◆ To do
Below are records to be repeated exactly. Leave their pictures behind.

◆ Information supplied
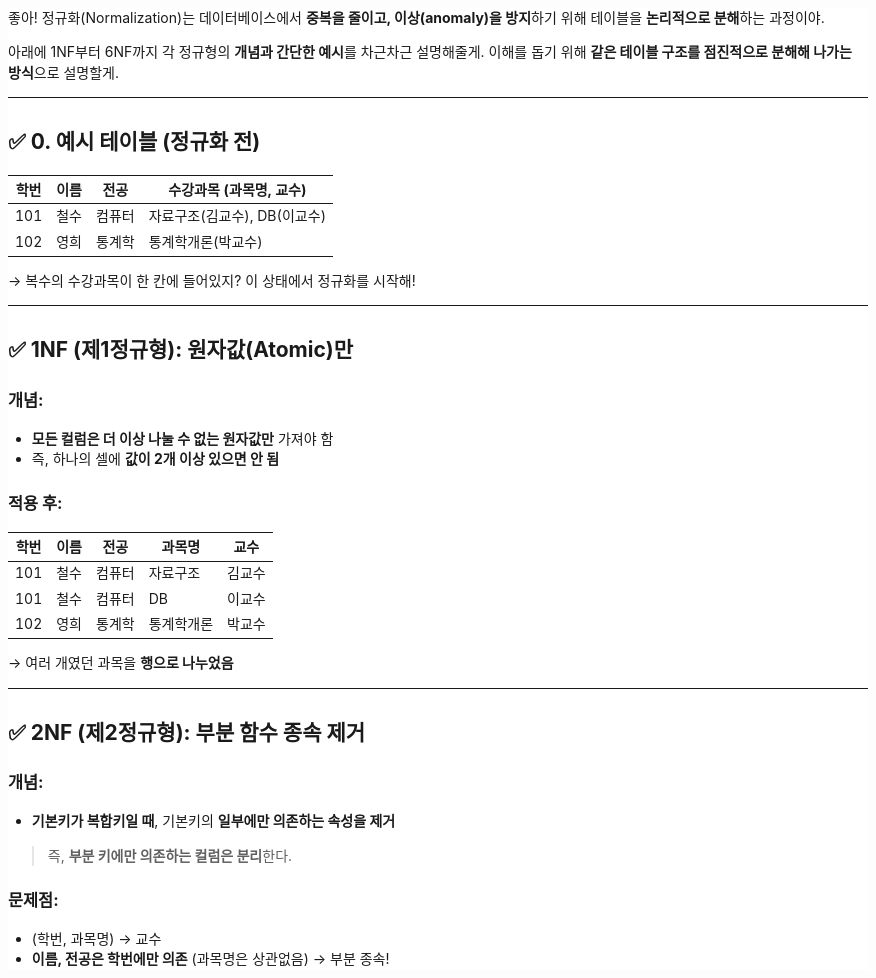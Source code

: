 좋아! 정규화(Normalization)는 데이터베이스에서 **중복을 줄이고, 이상(anomaly)을 방지**하기 위해 테이블을 **논리적으로 분해**하는 과정이야.

아래에 1NF부터 6NF까지 각 정규형의 **개념과 간단한 예시**를 차근차근 설명해줄게.
이해를 돕기 위해 **같은 테이블 구조를 점진적으로 분해해 나가는 방식**으로 설명할게.

---

## ✅ 0. 예시 테이블 (정규화 전)

| 학번  | 이름 | 전공  | 수강과목 (과목명, 교수)     |
| --- | -- | --- | ------------------ |
| 101 | 철수 | 컴퓨터 | 자료구조(김교수), DB(이교수) |
| 102 | 영희 | 통계학 | 통계학개론(박교수)         |

→ 복수의 수강과목이 한 칸에 들어있지? 이 상태에서 정규화를 시작해!

---

## ✅ 1NF (제1정규형): **원자값(Atomic)만**

### 개념:

* **모든 컬럼은 더 이상 나눌 수 없는 원자값만** 가져야 함
* 즉, 하나의 셀에 **값이 2개 이상 있으면 안 됨**

### 적용 후:

| 학번  | 이름 | 전공  | 과목명   | 교수  |
| --- | -- | --- | ----- | --- |
| 101 | 철수 | 컴퓨터 | 자료구조  | 김교수 |
| 101 | 철수 | 컴퓨터 | DB    | 이교수 |
| 102 | 영희 | 통계학 | 통계학개론 | 박교수 |

→ 여러 개였던 과목을 **행으로 나누었음**

---

## ✅ 2NF (제2정규형): **부분 함수 종속 제거**

### 개념:

* **기본키가 복합키일 때**, 기본키의 **일부에만 의존하는 속성을 제거**

> 즉, **부분 키에만 의존하는 컬럼은 분리**한다.

### 문제점:

* (학번, 과목명) → 교수
* **이름, 전공은 학번에만 의존** (과목명은 상관없음) → 부분 종속!
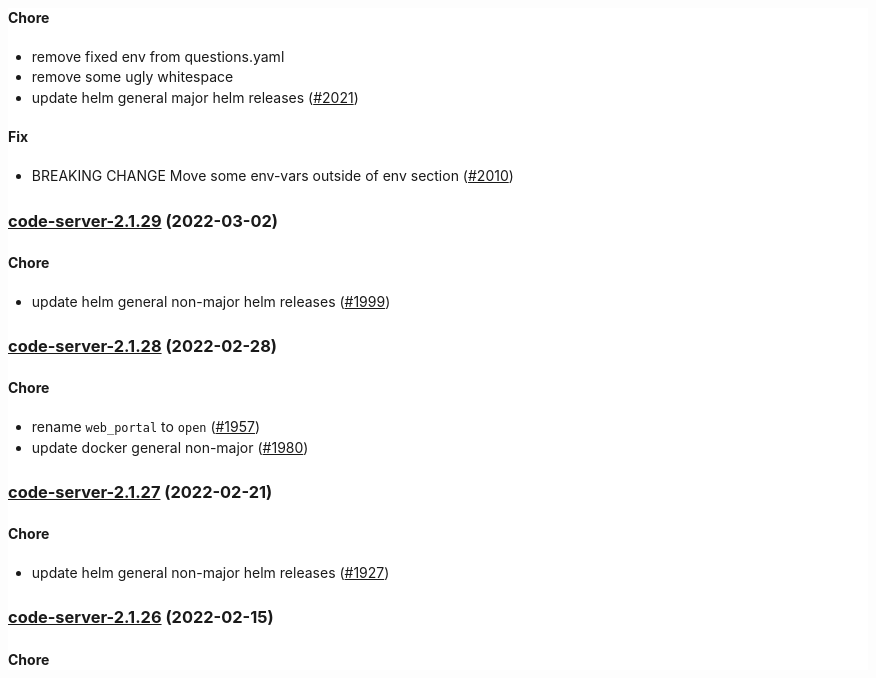 #### Chore

* remove fixed env from questions.yaml
* remove some ugly whitespace
* update helm general major helm releases ([#2021](https://github.com/truecharts/apps/issues/2021))

#### Fix

* BREAKING CHANGE Move some env-vars outside of env section ([#2010](https://github.com/truecharts/apps/issues/2010))



<a name="code-server-2.1.29"></a>
### [code-server-2.1.29](https://github.com/truecharts/apps/compare/code-server-2.1.28...code-server-2.1.29) (2022-03-02)

#### Chore

* update helm general non-major helm releases ([#1999](https://github.com/truecharts/apps/issues/1999))



<a name="code-server-2.1.28"></a>
### [code-server-2.1.28](https://github.com/truecharts/apps/compare/openvscode-server-0.0.27...code-server-2.1.28) (2022-02-28)

#### Chore

* rename `web_portal` to `open` ([#1957](https://github.com/truecharts/apps/issues/1957))
* update docker general non-major ([#1980](https://github.com/truecharts/apps/issues/1980))



<a name="code-server-2.1.27"></a>
### [code-server-2.1.27](https://github.com/truecharts/apps/compare/code-server-2.1.26...code-server-2.1.27) (2022-02-21)

#### Chore

* update helm general non-major helm releases ([#1927](https://github.com/truecharts/apps/issues/1927))



<a name="code-server-2.1.26"></a>
### [code-server-2.1.26](https://github.com/truecharts/apps/compare/code-server-2.1.25...code-server-2.1.26) (2022-02-15)

#### Chore
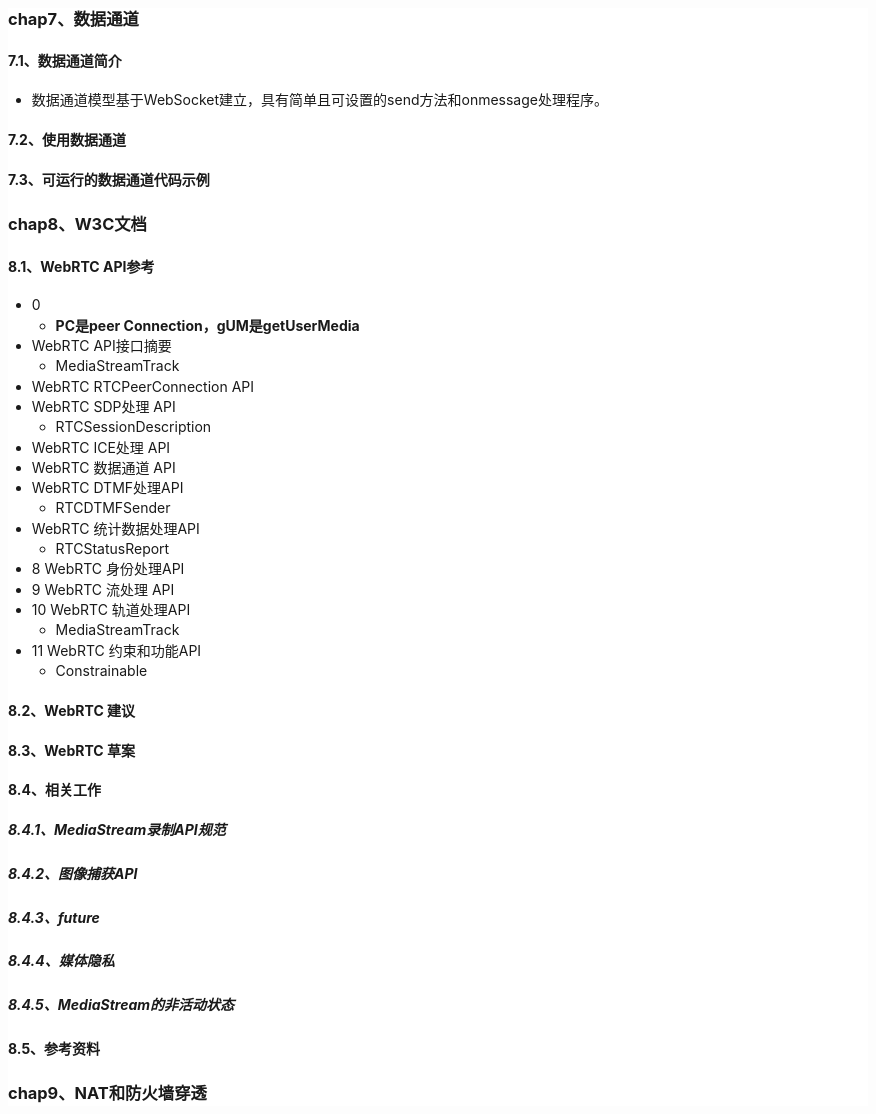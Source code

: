 ### chap7、数据通道

#### 7.1、数据通道简介

+ 数据通道模型基于WebSocket建立，具有简单且可设置的send方法和onmessage处理程序。

#### 7.2、使用数据通道

#### 7.3、可运行的数据通道代码示例

### chap8、W3C文档

#### 8.1、WebRTC API参考

+ 0
  + **PC是peer Connection，gUM是getUserMedia**
+ WebRTC API接口摘要
  + MediaStreamTrack
+ WebRTC RTCPeerConnection API
+ WebRTC SDP处理 API
  + RTCSessionDescription
+ WebRTC ICE处理 API
+ WebRTC 数据通道 API
+ WebRTC DTMF处理API
  + RTCDTMFSender
+ WebRTC 统计数据处理API
  + RTCStatusReport
+ 8 WebRTC 身份处理API
+ 9 WebRTC 流处理 API
+ 10 WebRTC 轨道处理API
  + MediaStreamTrack
+ 11 WebRTC 约束和功能API
  + Constrainable

#### 8.2、WebRTC 建议

#### 8.3、WebRTC 草案

#### 8.4、相关工作

##### 8.4.1、MediaStream录制API规范

##### 8.4.2、图像捕获API

##### 8.4.3、future

##### 8.4.4、媒体隐私

##### 8.4.5、MediaStream的非活动状态

#### 8.5、参考资料

### chap9、NAT和防火墙穿透
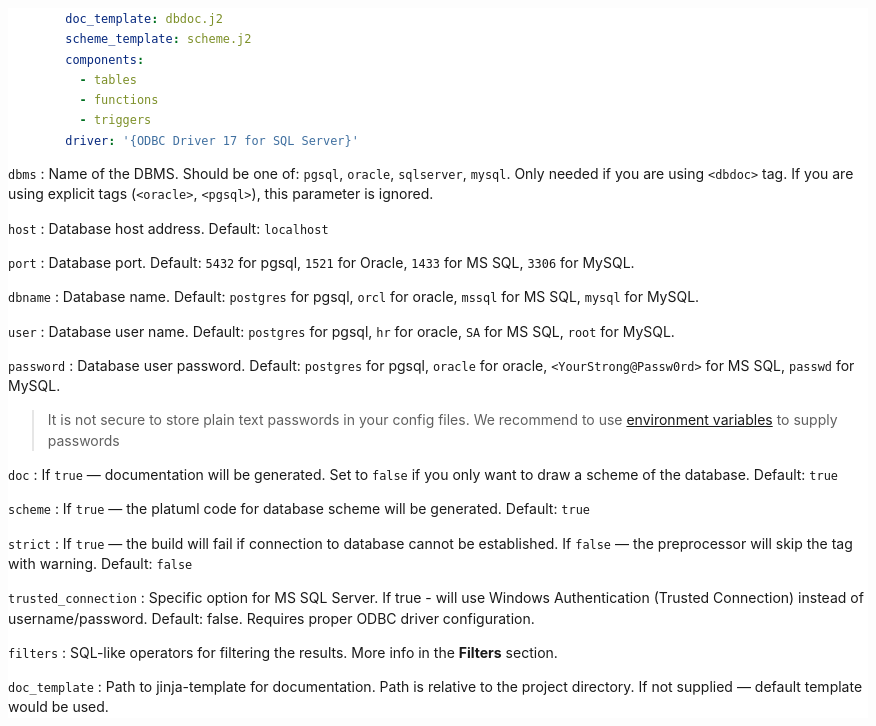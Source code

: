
 ```yaml
        doc_template: dbdoc.j2
        scheme_template: scheme.j2
        components:
          - tables
          - functions
          - triggers
        driver: '{ODBC Driver 17 for SQL Server}'
```

`dbms`
:   Name of the DBMS. Should be one of: `pgsql`, `oracle`, `sqlserver`, `mysql`. Only needed if you are using `<dbdoc>` tag. If you are using explicit tags (`<oracle>`, `<pgsql>`), this parameter is ignored.

`host`
:   Database host address. Default: `localhost`

`port`
:   Database port. Default: `5432` for pgsql, `1521` for Oracle, `1433` for MS SQL, `3306` for MySQL.

`dbname`
:   Database name. Default: `postgres` for pgsql, `orcl` for oracle, `mssql` for MS SQL, `mysql` for MySQL.

`user`
:   Database user name. Default: `postgres` for pgsql, `hr` for oracle, `SA` for MS SQL, `root` for MySQL.

`password`
:   Database user password. Default: `postgres` for pgsql, `oracle` for oracle, `<YourStrong@Passw0rd>` for MS SQL, `passwd` for MySQL.

> It is not secure to store plain text passwords in your config files. We recommend to use [environment variables](https://foliant-docs.github.io/docs/config/#env) to supply passwords

`doc`
:   If `true` — documentation will be generated. Set to `false` if you only want to draw a scheme of the database. Default: `true`

`scheme`
:   If `true` — the platuml code for database scheme will be generated. Default: `true`

`strict`
:   If `true` — the build will fail if connection to database cannot be established. If `false` — the preprocessor will skip the tag with warning. Default: `false`

`trusted_connection`
:   Specific option for MS SQL Server. If true - will use Windows Authentication (Trusted Connection) instead of username/password. Default: false. Requires proper ODBC driver configuration.

`filters`
:   SQL-like operators for filtering the results. More info in the **Filters** section.

`doc_template`
:   Path to jinja-template for documentation. Path is relative to the project directory. If not supplied — default template would be used.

◆ Response below
Source code

: 좋아! 정규화(Normalization)는 데이터베이스에서 **중복을 줄이고, 이상(anomaly)을 방지**하기 위해 테이블을 **논리적으로 분해**하는 과정이야.

아래에 1NF부터 6NF까지 각 정규형의 **개념과 간단한 예시**를 차근차근 설명해줄게.
이해를 돕기 위해 **같은 테이블 구조를 점진적으로 분해해 나가는 방식**으로 설명할게.

---

## ✅ 0. 예시 테이블 (정규화 전)

| 학번  | 이름 | 전공  | 수강과목 (과목명, 교수)     |
| --- | -- | --- | ------------------ |
| 101 | 철수 | 컴퓨터 | 자료구조(김교수), DB(이교수) |
| 102 | 영희 | 통계학 | 통계학개론(박교수)         |

→ 복수의 수강과목이 한 칸에 들어있지? 이 상태에서 정규화를 시작해!

---

## ✅ 1NF (제1정규형): **원자값(Atomic)만**

### 개념:

* **모든 컬럼은 더 이상 나눌 수 없는 원자값만** 가져야 함
* 즉, 하나의 셀에 **값이 2개 이상 있으면 안 됨**

### 적용 후:

| 학번  | 이름 | 전공  | 과목명   | 교수  |
| --- | -- | --- | ----- | --- |
| 101 | 철수 | 컴퓨터 | 자료구조  | 김교수 |
| 101 | 철수 | 컴퓨터 | DB    | 이교수 |
| 102 | 영희 | 통계학 | 통계학개론 | 박교수 |

→ 여러 개였던 과목을 **행으로 나누었음**

---

## ✅ 2NF (제2정규형): **부분 함수 종속 제거**

### 개념:

* **기본키가 복합키일 때**, 기본키의 **일부에만 의존하는 속성을 제거**

> 즉, **부분 키에만 의존하는 컬럼은 분리**한다.

### 문제점:

* (학번, 과목명) → 교수
* **이름, 전공은 학번에만 의존** (과목명은 상관없음) → 부분 종속!
 #### Chore

* remove fixed env from questions.yaml
* remove some ugly whitespace
* update helm general major helm releases ([#2021](https://github.com/truecharts/apps/issues/2021))

#### Fix

* BREAKING CHANGE Move some env-vars outside of env section ([#2010](https://github.com/truecharts/apps/issues/2010))



<a name="code-server-2.1.29"></a>
### [code-server-2.1.29](https://github.com/truecharts/apps/compare/code-server-2.1.28...code-server-2.1.29) (2022-03-02)

#### Chore

* update helm general non-major helm releases ([#1999](https://github.com/truecharts/apps/issues/1999))



<a name="code-server-2.1.28"></a>
### [code-server-2.1.28](https://github.com/truecharts/apps/compare/openvscode-server-0.0.27...code-server-2.1.28) (2022-02-28)

#### Chore

* rename `web_portal` to `open` ([#1957](https://github.com/truecharts/apps/issues/1957))
* update docker general non-major ([#1980](https://github.com/truecharts/apps/issues/1980))



<a name="code-server-2.1.27"></a>
### [code-server-2.1.27](https://github.com/truecharts/apps/compare/code-server-2.1.26...code-server-2.1.27) (2022-02-21)

#### Chore

* update helm general non-major helm releases ([#1927](https://github.com/truecharts/apps/issues/1927))



<a name="code-server-2.1.26"></a>
### [code-server-2.1.26](https://github.com/truecharts/apps/compare/code-server-2.1.25...code-server-2.1.26) (2022-02-15)

#### Chore
Source code

: ### chap7、数据通道

#### 7.1、数据通道简介

+ 数据通道模型基于WebSocket建立，具有简单且可设置的send方法和onmessage处理程序。

#### 7.2、使用数据通道

#### 7.3、可运行的数据通道代码示例

### chap8、W3C文档

#### 8.1、WebRTC API参考

+ 0
  + **PC是peer Connection，gUM是getUserMedia**
+ WebRTC API接口摘要
  + MediaStreamTrack
+ WebRTC RTCPeerConnection API
+ WebRTC SDP处理 API
  + RTCSessionDescription
+ WebRTC ICE处理 API
+ WebRTC 数据通道 API
+ WebRTC DTMF处理API
  + RTCDTMFSender
+ WebRTC 统计数据处理API
  + RTCStatusReport
+ 8 WebRTC 身份处理API
+ 9 WebRTC 流处理 API
+ 10 WebRTC 轨道处理API
  + MediaStreamTrack
+ 11 WebRTC 约束和功能API
  + Constrainable

#### 8.2、WebRTC 建议

#### 8.3、WebRTC 草案

#### 8.4、相关工作

##### 8.4.1、MediaStream录制API规范

##### 8.4.2、图像捕获API

##### 8.4.3、future

##### 8.4.4、媒体隐私

##### 8.4.5、MediaStream的非活动状态

#### 8.5、参考资料

### chap9、NAT和防火墙穿透
Source code

:
 ```yaml
        doc_template: dbdoc.j2
        scheme_template: scheme.j2
        components:
          - tables
          - functions
          - triggers
        driver: '{ODBC Driver 17 for SQL Server}'
```

`dbms`
:   Name of the DBMS. Should be one of: `pgsql`, `oracle`, `sqlserver`, `mysql`. Only needed if you are using `<dbdoc>` tag. If you are using explicit tags (`<oracle>`, `<pgsql>`), this parameter is ignored.

`host`
:   Database host address. Default: `localhost`

`port`
:   Database port. Default: `5432` for pgsql, `1521` for Oracle, `1433` for MS SQL, `3306` for MySQL.

`dbname`
:   Database name. Default: `postgres` for pgsql, `orcl` for oracle, `mssql` for MS SQL, `mysql` for MySQL.

`user`
:   Database user name. Default: `postgres` for pgsql, `hr` for oracle, `SA` for MS SQL, `root` for MySQL.

`password`
:   Database user password. Default: `postgres` for pgsql, `oracle` for oracle, `<YourStrong@Passw0rd>` for MS SQL, `passwd` for MySQL.

> It is not secure to store plain text passwords in your config files. We recommend to use [environment variables](https://foliant-docs.github.io/docs/config/#env) to supply passwords

`doc`
:   If `true` — documentation will be generated. Set to `false` if you only want to draw a scheme of the database. Default: `true`

`scheme`
:   If `true` — the platuml code for database scheme will be generated. Default: `true`

`strict`
:   If `true` — the build will fail if connection to database cannot be established. If `false` — the preprocessor will skip the tag with warning. Default: `false`

`trusted_connection`
:   Specific option for MS SQL Server. If true - will use Windows Authentication (Trusted Connection) instead of username/password. Default: false. Requires proper ODBC driver configuration.

`filters`
:   SQL-like operators for filtering the results. More info in the **Filters** section.

`doc_template`
:   Path to jinja-template for documentation. Path is relative to the project directory. If not supplied — default template would be used.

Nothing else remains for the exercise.